Stored data entries
▼▼▼

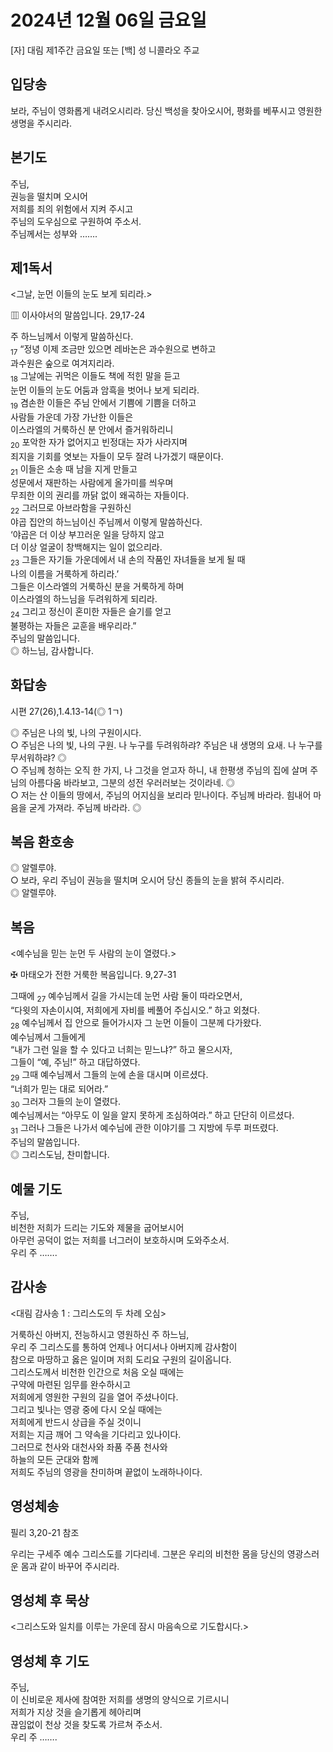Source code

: # 2024년 12월 06일 금요일

[자] 대림 제1주간 금요일 또는 [백] 성 니콜라오 주교  


## 입당송

보라, 주님이 영화롭게 내려오시리라. 당신 백성을 찾아오시어, 평화를 베푸시고 영원한 생명을 주시리라.  
  
## 본기도

주님,  
권능을 떨치며 오시어  
저희를 죄의 위험에서 지켜 주시고  
주님의 도우심으로 구원하여 주소서.  
주님께서는 성부와 …….  
  
## 제1독서

<그날, 눈먼 이들의 눈도 보게 되리라.>

▥ 이사야서의 말씀입니다. 29,17-24

주 하느님께서 이렇게 말씀하신다.  
<sub>17</sub> “정녕 이제 조금만 있으면 레바논은 과수원으로 변하고  
과수원은 숲으로 여겨지리라.  
<sub>18</sub> 그날에는 귀먹은 이들도 책에 적힌 말을 듣고  
눈먼 이들의 눈도 어둠과 암흑을 벗어나 보게 되리라.  
<sub>19</sub> 겸손한 이들은 주님 안에서 기쁨에 기쁨을 더하고  
사람들 가운데 가장 가난한 이들은  
이스라엘의 거룩하신 분 안에서 즐거워하리니  
<sub>20</sub> 포악한 자가 없어지고 빈정대는 자가 사라지며  
죄지을 기회를 엿보는 자들이 모두 잘려 나가겠기 때문이다.  
<sub>21</sub> 이들은 소송 때 남을 지게 만들고  
성문에서 재판하는 사람에게 올가미를 씌우며  
무죄한 이의 권리를 까닭 없이 왜곡하는 자들이다.  
<sub>22</sub> 그러므로 아브라함을 구원하신  
야곱 집안의 하느님이신 주님께서 이렇게 말씀하신다.  
‘야곱은 더 이상 부끄러운 일을 당하지 않고  
더 이상 얼굴이 창백해지는 일이 없으리라.  
<sub>23</sub> 그들은 자기들 가운데에서 내 손의 작품인 자녀들을 보게 될 때  
나의 이름을 거룩하게 하리라.’  
그들은 이스라엘의 거룩하신 분을 거룩하게 하며  
이스라엘의 하느님을 두려워하게 되리라.  
<sub>24</sub> 그리고 정신이 혼미한 자들은 슬기를 얻고  
불평하는 자들은 교훈을 배우리라.”  
주님의 말씀입니다.  
◎ 하느님, 감사합니다.  
  
## 화답송

시편 27(26),1.4.13-14(◎ 1ㄱ)

◎ 주님은 나의 빛, 나의 구원이시다.  
○ 주님은 나의 빛, 나의 구원. 나 누구를 두려워하랴? 주님은 내 생명의 요새. 나 누구를 무서워하랴? ◎  
○ 주님께 청하는 오직 한 가지, 나 그것을 얻고자 하니, 내 한평생 주님의 집에 살며 주님의 아름다움 바라보고, 그분의 성전 우러러보는 것이라네. ◎  
○ 저는 산 이들의 땅에서, 주님의 어지심을 보리라 믿나이다. 주님께 바라라. 힘내어 마음을 굳게 가져라. 주님께 바라라. ◎  
  
## 복음 환호송

◎ 알렐루야.  
○ 보라, 우리 주님이 권능을 떨치며 오시어 당신 종들의 눈을 밝혀 주시리라.  
◎ 알렐루야.  
  
## 복음

<예수님을 믿는 눈먼 두 사람의 눈이 열렸다.>

✠ 마태오가 전한 거룩한 복음입니다. 9,27-31

그때에 <sub>27</sub> 예수님께서 길을 가시는데 눈먼 사람 둘이 따라오면서,  
“다윗의 자손이시여, 저희에게 자비를 베풀어 주십시오.” 하고 외쳤다.  
<sub>28</sub> 예수님께서 집 안으로 들어가시자 그 눈먼 이들이 그분께 다가왔다.  
예수님께서 그들에게  
“내가 그런 일을 할 수 있다고 너희는 믿느냐?” 하고 물으시자,  
그들이 “예, 주님!” 하고 대답하였다.  
<sub>29</sub> 그때 예수님께서 그들의 눈에 손을 대시며 이르셨다.  
“너희가 믿는 대로 되어라.”  
<sub>30</sub> 그러자 그들의 눈이 열렸다.  
예수님께서는 “아무도 이 일을 알지 못하게 조심하여라.” 하고 단단히 이르셨다.  
<sub>31</sub> 그러나 그들은 나가서 예수님에 관한 이야기를 그 지방에 두루 퍼뜨렸다.  
주님의 말씀입니다.  
◎ 그리스도님, 찬미합니다.  
  
## 예물 기도

주님,  
비천한 저희가 드리는 기도와 제물을 굽어보시어  
아무런 공덕이 없는 저희를 너그러이 보호하시며 도와주소서.  
우리 주 …….  
  
## 감사송

<대림 감사송 1 : 그리스도의 두 차례 오심>

거룩하신 아버지, 전능하시고 영원하신 주 하느님,  
우리 주 그리스도를 통하여 언제나 어디서나 아버지께 감사함이  
참으로 마땅하고 옳은 일이며 저희 도리요 구원의 길이옵니다.  
그리스도께서 비천한 인간으로 처음 오실 때에는  
구약에 마련된 임무를 완수하시고  
저희에게 영원한 구원의 길을 열어 주셨나이다.  
그리고 빛나는 영광 중에 다시 오실 때에는  
저희에게 반드시 상급을 주실 것이니  
저희는 지금 깨어 그 약속을 기다리고 있나이다.  
그러므로 천사와 대천사와 좌품 주품 천사와  
하늘의 모든 군대와 함께  
저희도 주님의 영광을 찬미하며 끝없이 노래하나이다.  
  
## 영성체송

필리 3,20-21 참조

우리는 구세주 예수 그리스도를 기다리네. 그분은 우리의 비천한 몸을 당신의 영광스러운 몸과 같이 바꾸어 주시리라.  
  
## 영성체 후 묵상

<그리스도와 일치를 이루는 가운데 잠시 마음속으로 기도합시다.>  
## 영성체 후 기도

주님,  
이 신비로운 제사에 참여한 저희를 생명의 양식으로 기르시니  
저희가 지상 것을 슬기롭게 헤아리며  
끊임없이 천상 것을 찾도록 가르쳐 주소서.  
우리 주 …….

▲▲▲

→ **Exercise description**
Leaving every picture behind, retype the entries above exactly, from the first line through the line with "거룩한 복음입니다. 9,27-31", and stop there.

→ **Result of this task**
Source code

: # 2024년 12월 06일 금요일

[자] 대림 제1주간 금요일 또는 [백] 성 니콜라오 주교  


## 입당송

보라, 주님이 영화롭게 내려오시리라. 당신 백성을 찾아오시어, 평화를 베푸시고 영원한 생명을 주시리라.  
  
## 본기도

주님,  
권능을 떨치며 오시어  
저희를 죄의 위험에서 지켜 주시고  
주님의 도우심으로 구원하여 주소서.  
주님께서는 성부와 …….  
  
## 제1독서

<그날, 눈먼 이들의 눈도 보게 되리라.>

▥ 이사야서의 말씀입니다. 29,17-24

주 하느님께서 이렇게 말씀하신다.  
<sub>17</sub> “정녕 이제 조금만 있으면 레바논은 과수원으로 변하고  
과수원은 숲으로 여겨지리라.  
<sub>18</sub> 그날에는 귀먹은 이들도 책에 적힌 말을 듣고  
눈먼 이들의 눈도 어둠과 암흑을 벗어나 보게 되리라.  
<sub>19</sub> 겸손한 이들은 주님 안에서 기쁨에 기쁨을 더하고  
사람들 가운데 가장 가난한 이들은  
이스라엘의 거룩하신 분 안에서 즐거워하리니  
<sub>20</sub> 포악한 자가 없어지고 빈정대는 자가 사라지며  
죄지을 기회를 엿보는 자들이 모두 잘려 나가겠기 때문이다.  
<sub>21</sub> 이들은 소송 때 남을 지게 만들고  
성문에서 재판하는 사람에게 올가미를 씌우며  
무죄한 이의 권리를 까닭 없이 왜곡하는 자들이다.  
<sub>22</sub> 그러므로 아브라함을 구원하신  
야곱 집안의 하느님이신 주님께서 이렇게 말씀하신다.  
‘야곱은 더 이상 부끄러운 일을 당하지 않고  
더 이상 얼굴이 창백해지는 일이 없으리라.  
<sub>23</sub> 그들은 자기들 가운데에서 내 손의 작품인 자녀들을 보게 될 때  
나의 이름을 거룩하게 하리라.’  
그들은 이스라엘의 거룩하신 분을 거룩하게 하며  
이스라엘의 하느님을 두려워하게 되리라.  
<sub>24</sub> 그리고 정신이 혼미한 자들은 슬기를 얻고  
불평하는 자들은 교훈을 배우리라.”  
주님의 말씀입니다.  
◎ 하느님, 감사합니다.  
  
## 화답송

시편 27(26),1.4.13-14(◎ 1ㄱ)

◎ 주님은 나의 빛, 나의 구원이시다.  
○ 주님은 나의 빛, 나의 구원. 나 누구를 두려워하랴? 주님은 내 생명의 요새. 나 누구를 무서워하랴? ◎  
○ 주님께 청하는 오직 한 가지, 나 그것을 얻고자 하니, 내 한평생 주님의 집에 살며 주님의 아름다움 바라보고, 그분의 성전 우러러보는 것이라네. ◎  
○ 저는 산 이들의 땅에서, 주님의 어지심을 보리라 믿나이다. 주님께 바라라. 힘내어 마음을 굳게 가져라. 주님께 바라라. ◎  
  
## 복음 환호송

◎ 알렐루야.  
○ 보라, 우리 주님이 권능을 떨치며 오시어 당신 종들의 눈을 밝혀 주시리라.  
◎ 알렐루야.  
  
## 복음

<예수님을 믿는 눈먼 두 사람의 눈이 열렸다.>

✠ 마태오가 전한 거룩한 복음입니다. 9,27-31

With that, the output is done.